Given data:
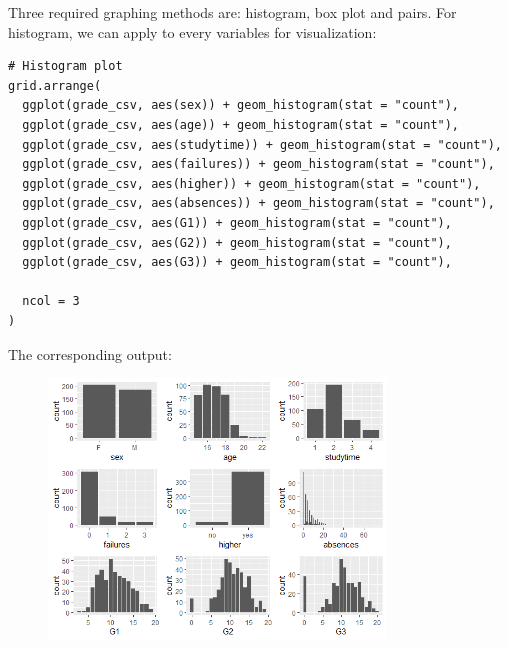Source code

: \documentclass[a4paper]{article}
\numberwithin{equation}{section}
\begin{document}
Three required graphing methods are: histogram, box plot and pairs. For histogram, we can apply to every variables for visualization:
\begin{mdframed}[leftline=false,rightline=false,backgroundcolor=magenta!10,nobreak=true]
  \begin{verbatim}
# Histogram plot
grid.arrange(
  ggplot(grade_csv, aes(sex)) + geom_histogram(stat = "count"),
  ggplot(grade_csv, aes(age)) + geom_histogram(stat = "count"),
  ggplot(grade_csv, aes(studytime)) + geom_histogram(stat = "count"),
  ggplot(grade_csv, aes(failures)) + geom_histogram(stat = "count"),
  ggplot(grade_csv, aes(higher)) + geom_histogram(stat = "count"),
  ggplot(grade_csv, aes(absences)) + geom_histogram(stat = "count"),
  ggplot(grade_csv, aes(G1)) + geom_histogram(stat = "count"),
  ggplot(grade_csv, aes(G2)) + geom_histogram(stat = "count"),
  ggplot(grade_csv, aes(G3)) + geom_histogram(stat = "count"),

  ncol = 3
)
  \end{verbatim}
\end{mdframed}

The corresponding output:

\begin{figure}[H]
  \centering
  \includegraphics[width=0.8\textwidth]{hist.png}
\end{figure}
\end{document}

About this exercise: Except for the pictures, give the data again word for word.

Response to the task:
Source code

: \documentclass[a4paper]{article}
\numberwithin{equation}{section}
\begin{document}
Three required graphing methods are: histogram, box plot and pairs. For histogram, we can apply to every variables for visualization:
\begin{mdframed}[leftline=false,rightline=false,backgroundcolor=magenta!10,nobreak=true]
  \begin{verbatim}
# Histogram plot
grid.arrange(
  ggplot(grade_csv, aes(sex)) + geom_histogram(stat = "count"),
  ggplot(grade_csv, aes(age)) + geom_histogram(stat = "count"),
  ggplot(grade_csv, aes(studytime)) + geom_histogram(stat = "count"),
  ggplot(grade_csv, aes(failures)) + geom_histogram(stat = "count"),
  ggplot(grade_csv, aes(higher)) + geom_histogram(stat = "count"),
  ggplot(grade_csv, aes(absences)) + geom_histogram(stat = "count"),
  ggplot(grade_csv, aes(G1)) + geom_histogram(stat = "count"),
  ggplot(grade_csv, aes(G2)) + geom_histogram(stat = "count"),
  ggplot(grade_csv, aes(G3)) + geom_histogram(stat = "count"),

  ncol = 3
)
  \end{verbatim}
\end{mdframed}

The corresponding output:

\begin{figure}[H]
  \centering
  \includegraphics[width=0.8\textwidth]{hist.png}
\end{figure}
\end{document}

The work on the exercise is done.